[Records excerpted from a collection]
"""
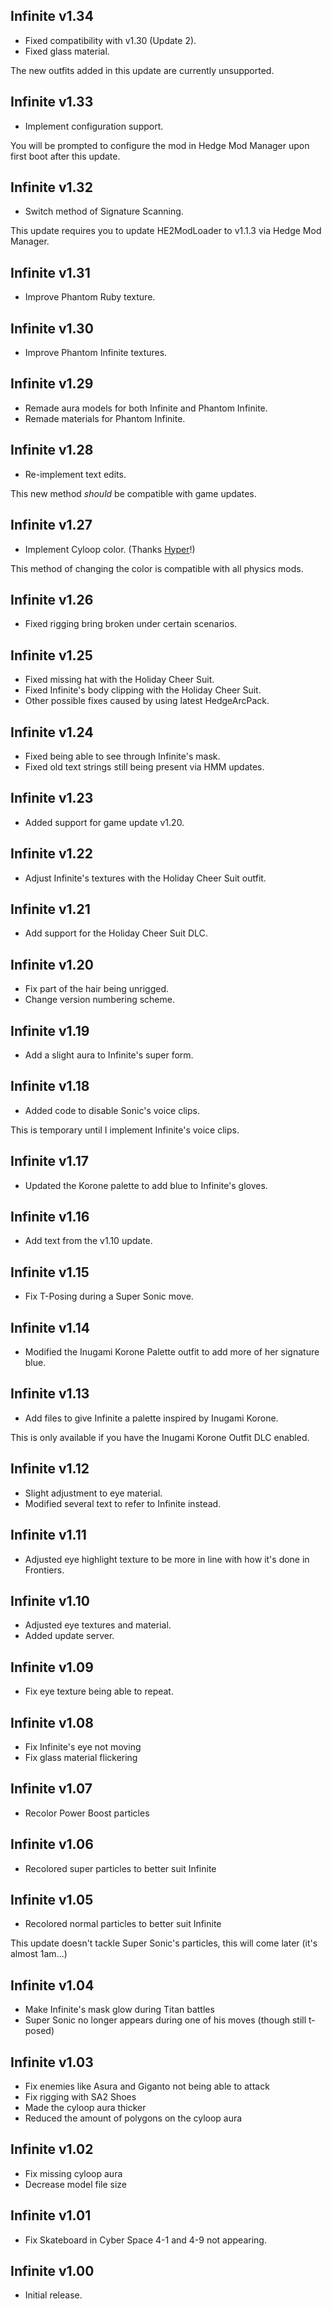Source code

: ## Infinite v1.34
- Fixed compatibility with v1.30 (Update 2).
- Fixed glass material.

The new outfits added in this update are currently unsupported.

## Infinite v1.33
- Implement configuration support.

You will be prompted to configure the mod in Hedge Mod Manager upon first boot after this update.

## Infinite v1.32
- Switch method of Signature Scanning.

This update requires you to update HE2ModLoader to v1.1.3 via Hedge Mod Manager.

## Infinite v1.31
- Improve Phantom Ruby texture.

## Infinite v1.30
- Improve Phantom Infinite textures.

## Infinite v1.29
- Remade aura models for both Infinite and Phantom Infinite.
- Remade materials for Phantom Infinite.

## Infinite v1.28
- Re-implement text edits.

This new method *should* be compatible with game updates.

## Infinite v1.27
- Implement Cyloop color. (Thanks [Hyper](https://gamebanana.com/members/1673715)!)

This method of changing the color is compatible with all physics mods.

## Infinite v1.26
- Fixed rigging bring broken under certain scenarios.

## Infinite v1.25
- Fixed missing hat with the Holiday Cheer Suit.
- Fixed Infinite's body clipping with the Holiday Cheer Suit.
- Other possible fixes caused by using latest HedgeArcPack.

## Infinite v1.24
- Fixed being able to see through Infinite's mask.
- Fixed old text strings still being present via HMM updates.

## Infinite v1.23
- Added support for game update v1.20.

## Infinite v1.22
- Adjust Infinite's textures with the Holiday Cheer Suit outfit.

## Infinite v1.21
- Add support for the Holiday Cheer Suit DLC.

## Infinite v1.20
- Fix part of the hair being unrigged.
- Change version numbering scheme.

## Infinite v1.19
- Add a slight aura to Infinite's super form.

## Infinite v1.18
- Added code to disable Sonic's voice clips.

This is temporary until I implement Infinite's voice clips.

## Infinite v1.17
- Updated the Korone palette to add blue to Infinite's gloves.

## Infinite v1.16
- Add text from the v1.10 update.

## Infinite v1.15
- Fix T-Posing during a Super Sonic move.

## Infinite v1.14
- Modified the Inugami Korone Palette outfit to add more of her signature blue.

## Infinite v1.13
- Add files to give Infinite a palette inspired by Inugami Korone.

This is only available if you have the Inugami Korone Outfit DLC enabled.

## Infinite v1.12
- Slight adjustment to eye material.
- Modified several text to refer to Infinite instead.

## Infinite v1.11
- Adjusted eye highlight texture to be more in line with how it's done in Frontiers.

## Infinite v1.10
- Adjusted eye textures and material.
- Added update server.

## Infinite v1.09
- Fix eye texture being able to repeat.

## Infinite v1.08
- Fix Infinite's eye not moving
- Fix glass material flickering

## Infinite v1.07
- Recolor Power Boost particles

## Infinite v1.06
- Recolored super particles to better suit Infinite

## Infinite v1.05
- Recolored normal particles to better suit Infinite

This update doesn't tackle Super Sonic's particles, this will come later (it's almost 1am...)

## Infinite v1.04
- Make Infinite's mask glow during Titan battles
- Super Sonic no longer appears during one of his moves (though still t-posed)

## Infinite v1.03
- Fix enemies like Asura and Giganto not being able to attack
- Fix rigging with SA2 Shoes
- Made the cyloop aura thicker
- Reduced the amount of polygons on the cyloop aura

## Infinite v1.02
- Fix missing cyloop aura
- Decrease model file size

## Infinite v1.01
- Fix Skateboard in Cyber Space 4-1 and 4-9 not appearing.

## Infinite v1.00
- Initial release.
"""
Excluding the images, return each record above precisely as written.

Source code

: ## Infinite v1.34
- Fixed compatibility with v1.30 (Update 2).
- Fixed glass material.

The new outfits added in this update are currently unsupported.

## Infinite v1.33
- Implement configuration support.

You will be prompted to configure the mod in Hedge Mod Manager upon first boot after this update.

## Infinite v1.32
- Switch method of Signature Scanning.

This update requires you to update HE2ModLoader to v1.1.3 via Hedge Mod Manager.

## Infinite v1.31
- Improve Phantom Ruby texture.

## Infinite v1.30
- Improve Phantom Infinite textures.

## Infinite v1.29
- Remade aura models for both Infinite and Phantom Infinite.
- Remade materials for Phantom Infinite.

## Infinite v1.28
- Re-implement text edits.

This new method *should* be compatible with game updates.

## Infinite v1.27
- Implement Cyloop color. (Thanks [Hyper](https://gamebanana.com/members/1673715)!)

This method of changing the color is compatible with all physics mods.

## Infinite v1.26
- Fixed rigging bring broken under certain scenarios.

## Infinite v1.25
- Fixed missing hat with the Holiday Cheer Suit.
- Fixed Infinite's body clipping with the Holiday Cheer Suit.
- Other possible fixes caused by using latest HedgeArcPack.

## Infinite v1.24
- Fixed being able to see through Infinite's mask.
- Fixed old text strings still being present via HMM updates.

## Infinite v1.23
- Added support for game update v1.20.

## Infinite v1.22
- Adjust Infinite's textures with the Holiday Cheer Suit outfit.

## Infinite v1.21
- Add support for the Holiday Cheer Suit DLC.

## Infinite v1.20
- Fix part of the hair being unrigged.
- Change version numbering scheme.

## Infinite v1.19
- Add a slight aura to Infinite's super form.

## Infinite v1.18
- Added code to disable Sonic's voice clips.

This is temporary until I implement Infinite's voice clips.

## Infinite v1.17
- Updated the Korone palette to add blue to Infinite's gloves.

## Infinite v1.16
- Add text from the v1.10 update.

## Infinite v1.15
- Fix T-Posing during a Super Sonic move.

## Infinite v1.14
- Modified the Inugami Korone Palette outfit to add more of her signature blue.

## Infinite v1.13
- Add files to give Infinite a palette inspired by Inugami Korone.

This is only available if you have the Inugami Korone Outfit DLC enabled.

## Infinite v1.12
- Slight adjustment to eye material.
- Modified several text to refer to Infinite instead.

## Infinite v1.11
- Adjusted eye highlight texture to be more in line with how it's done in Frontiers.

## Infinite v1.10
- Adjusted eye textures and material.
- Added update server.

## Infinite v1.09
- Fix eye texture being able to repeat.

## Infinite v1.08
- Fix Infinite's eye not moving
- Fix glass material flickering

## Infinite v1.07
- Recolor Power Boost particles

## Infinite v1.06
- Recolored super particles to better suit Infinite

## Infinite v1.05
- Recolored normal particles to better suit Infinite

This update doesn't tackle Super Sonic's particles, this will come later (it's almost 1am...)

## Infinite v1.04
- Make Infinite's mask glow during Titan battles
- Super Sonic no longer appears during one of his moves (though still t-posed)

## Infinite v1.03
- Fix enemies like Asura and Giganto not being able to attack
- Fix rigging with SA2 Shoes
- Made the cyloop aura thicker
- Reduced the amount of polygons on the cyloop aura

## Infinite v1.02
- Fix missing cyloop aura
- Decrease model file size

## Infinite v1.01
- Fix Skateboard in Cyber Space 4-1 and 4-9 not appearing.

## Infinite v1.00
- Initial release.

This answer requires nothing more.